Should We Look Before the Fact?
It happens to all of us. We think we’re just about to find what we’re looking for, and instead, Poof!, it eludes us again. It’s hard for all of us to give up the direction we’ve picked to look a different way. I thought of this last week when I was sure the keys to my car were somewhere in the house. It passed through my mind that maybe they were in the car in the garage, but I didn’t even look there because I was so sure I was on the right track searching in the house, searching the same places again and again, ever more determined.

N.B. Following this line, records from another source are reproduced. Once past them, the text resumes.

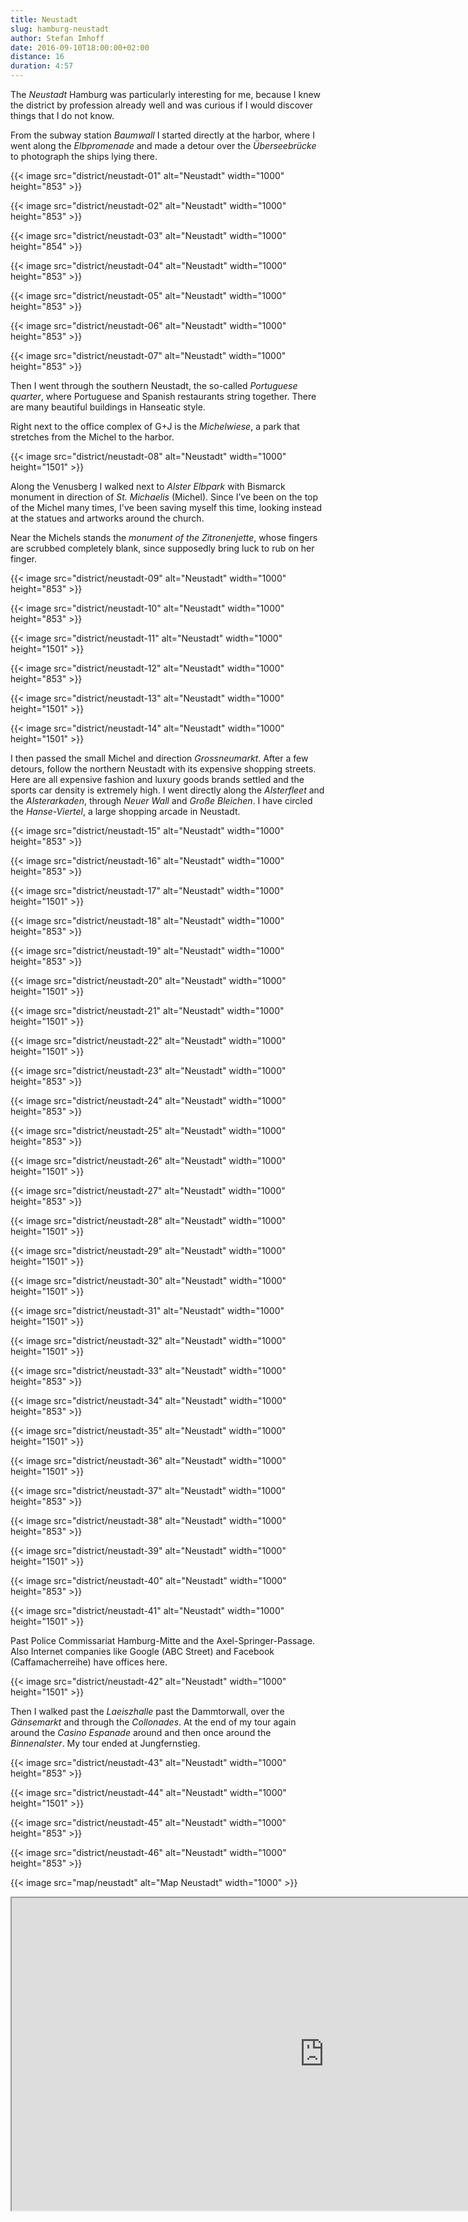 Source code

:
```yaml
---
title: Neustadt
slug: hamburg-neustadt
author: Stefan Imhoff
date: 2016-09-10T18:00:00+02:00
distance: 16
duration: 4:57
---
```


The _Neustadt_ Hamburg was particularly interesting for me, because I knew the district by profession already well and was curious if I would discover things that I do not know.

From the subway station _Baumwall_ I started directly at the harbor, where I went along the _Elbpromenade_ and made a detour over the _Überseebrücke_ to photograph the ships lying there.

{{< image src="district/neustadt-01" alt="Neustadt" width="1000" height="853" >}}

{{< image src="district/neustadt-02" alt="Neustadt" width="1000" height="853" >}}

{{< image src="district/neustadt-03" alt="Neustadt" width="1000" height="854" >}}

{{< image src="district/neustadt-04" alt="Neustadt" width="1000" height="853" >}}

{{< image src="district/neustadt-05" alt="Neustadt" width="1000" height="853" >}}

{{< image src="district/neustadt-06" alt="Neustadt" width="1000" height="853" >}}

{{< image src="district/neustadt-07" alt="Neustadt" width="1000" height="853" >}}

Then I went through the southern Neustadt, the so-called _Portuguese quarter_, where Portuguese and Spanish restaurants string together. There are many beautiful buildings in Hanseatic style.

Right next to the office complex of G+J is the _Michelwiese_, a park that stretches from the Michel to the harbor.

{{< image src="district/neustadt-08" alt="Neustadt" width="1000" height="1501" >}}

Along the Venusberg I walked next to _Alster Elbpark_ with Bismarck monument in direction of _St. Michaelis_ (Michel). Since I’ve been on the top of the Michel many times, I've been saving myself this time, looking instead at the statues and artworks around the church.

Near the Michels stands the _monument of the Zitronenjette_, whose fingers are scrubbed completely blank, since supposedly bring luck to rub on her finger.

{{< image src="district/neustadt-09" alt="Neustadt" width="1000" height="853" >}}

{{< image src="district/neustadt-10" alt="Neustadt" width="1000" height="853" >}}

{{< image src="district/neustadt-11" alt="Neustadt" width="1000" height="1501" >}}

{{< image src="district/neustadt-12" alt="Neustadt" width="1000" height="853" >}}

{{< image src="district/neustadt-13" alt="Neustadt" width="1000" height="1501" >}}

{{< image src="district/neustadt-14" alt="Neustadt" width="1000" height="1501" >}}

I then passed the small Michel and direction _Grossneumarkt_. After a few detours, follow the northern Neustadt with its expensive shopping streets. Here are all expensive fashion and luxury goods brands settled and the sports car density is extremely high. I went directly along the _Alsterfleet_ and the _Alsterarkaden_, through _Neuer Wall_ and _Große Bleichen_. I have circled the _Hanse-Viertel_, a large shopping arcade in Neustadt.

{{< image src="district/neustadt-15" alt="Neustadt" width="1000" height="853" >}}

{{< image src="district/neustadt-16" alt="Neustadt" width="1000" height="853" >}}

{{< image src="district/neustadt-17" alt="Neustadt" width="1000" height="1501" >}}

{{< image src="district/neustadt-18" alt="Neustadt" width="1000" height="853" >}}

{{< image src="district/neustadt-19" alt="Neustadt" width="1000" height="853" >}}

{{< image src="district/neustadt-20" alt="Neustadt" width="1000" height="1501" >}}

{{< image src="district/neustadt-21" alt="Neustadt" width="1000" height="1501" >}}

{{< image src="district/neustadt-22" alt="Neustadt" width="1000" height="1501" >}}

{{< image src="district/neustadt-23" alt="Neustadt" width="1000" height="853" >}}

{{< image src="district/neustadt-24" alt="Neustadt" width="1000" height="853" >}}

{{< image src="district/neustadt-25" alt="Neustadt" width="1000" height="853" >}}

{{< image src="district/neustadt-26" alt="Neustadt" width="1000" height="1501" >}}

{{< image src="district/neustadt-27" alt="Neustadt" width="1000" height="853" >}}

{{< image src="district/neustadt-28" alt="Neustadt" width="1000" height="1501" >}}

{{< image src="district/neustadt-29" alt="Neustadt" width="1000" height="1501" >}}

{{< image src="district/neustadt-30" alt="Neustadt" width="1000" height="1501" >}}

{{< image src="district/neustadt-31" alt="Neustadt" width="1000" height="1501" >}}

{{< image src="district/neustadt-32" alt="Neustadt" width="1000" height="1501" >}}

{{< image src="district/neustadt-33" alt="Neustadt" width="1000" height="853" >}}

{{< image src="district/neustadt-34" alt="Neustadt" width="1000" height="853" >}}

{{< image src="district/neustadt-35" alt="Neustadt" width="1000" height="1501" >}}

{{< image src="district/neustadt-36" alt="Neustadt" width="1000" height="1501" >}}

{{< image src="district/neustadt-37" alt="Neustadt" width="1000" height="853" >}}

{{< image src="district/neustadt-38" alt="Neustadt" width="1000" height="853" >}}

{{< image src="district/neustadt-39" alt="Neustadt" width="1000" height="1501" >}}

{{< image src="district/neustadt-40" alt="Neustadt" width="1000" height="853" >}}

{{< image src="district/neustadt-41" alt="Neustadt" width="1000" height="1501" >}}

Past Police Commissariat Hamburg-Mitte and the Axel-Springer-Passage. Also Internet companies like Google (ABC Street) and Facebook (Caffamacherreihe) have offices here.

{{< image src="district/neustadt-42" alt="Neustadt" width="1000" height="1501" >}}

Then I walked past the _Laeiszhalle_ past the Dammtorwall, over the _Gänsemarkt_ and through the _Collonades_. At the end of my tour again around the _Casino Espanade_ around and then once around the _Binnenalster_. My tour ended at Jungfernstieg.

{{< image src="district/neustadt-43" alt="Neustadt" width="1000" height="853" >}}

{{< image src="district/neustadt-44" alt="Neustadt" width="1000" height="1501" >}}

{{< image src="district/neustadt-45" alt="Neustadt" width="1000" height="853" >}}

{{< image src="district/neustadt-46" alt="Neustadt" width="1000" height="853" >}}

{{< image src="map/neustadt" alt="Map Neustadt" width="1000" >}}

<iframe class="map" src="https://www.google.com/maps/d/u/0/embed?mid=1SFmPYmjakPn5W_7rWfEl1qM7YlY" width="1000" height="500"></iframe>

Researchers keep looking for proof of the usefulness of altering brain chemistry with medications as a cure for depression; researchers perpetuate the idea that we just haven’t yet found the perfect drug. It has been estimated that 50% of people on medication for depression do not benefit from that medication. Discussion of the puzzling efficacy of the Placebo effect has persisted since a respected study showed that administering Placebo to depressed patients produced entirely different brain responses than those produced by drugs, yet an unexpected 38% of the Placebo participants improved. In a recent discussion of the subject, Dr. Joseph Coyle, a professor of neuroscience at Harvard Medical School, called the attribution of depression strictly to chemical imbalance “an outmoded way of thinking.” Yet it persists.
Maybe the keys are just not in the house?
Clarity is elusive. We have become adept at studying brain activity and brain chemistry after the fact, but we have not found the key to what is before the fact. We have no scientific explanation of what generates emotional upset and creates the chemical imbalance for which we seek a cure.
What answers do we have? (1) The brain is plastic and subject to inexplicable changes in chemistry and activity. (2) People respond variably to external input; it is impossible to determine a clear-cut cause and effect response to outside-in stimuli. (3) We do not have a universal explanation for brain changes.
What questions might we ask? (1) Are we looking in the right direction, given that the after-the-fact studies have led to increasing confusion? (2) If brain activity is constantly variable, should we be investigating healthy variability, rather than seeking artificial stability? (3) If we discovered the impetus for that variability, would it be easier to understand why the outcomes are so unpredictable?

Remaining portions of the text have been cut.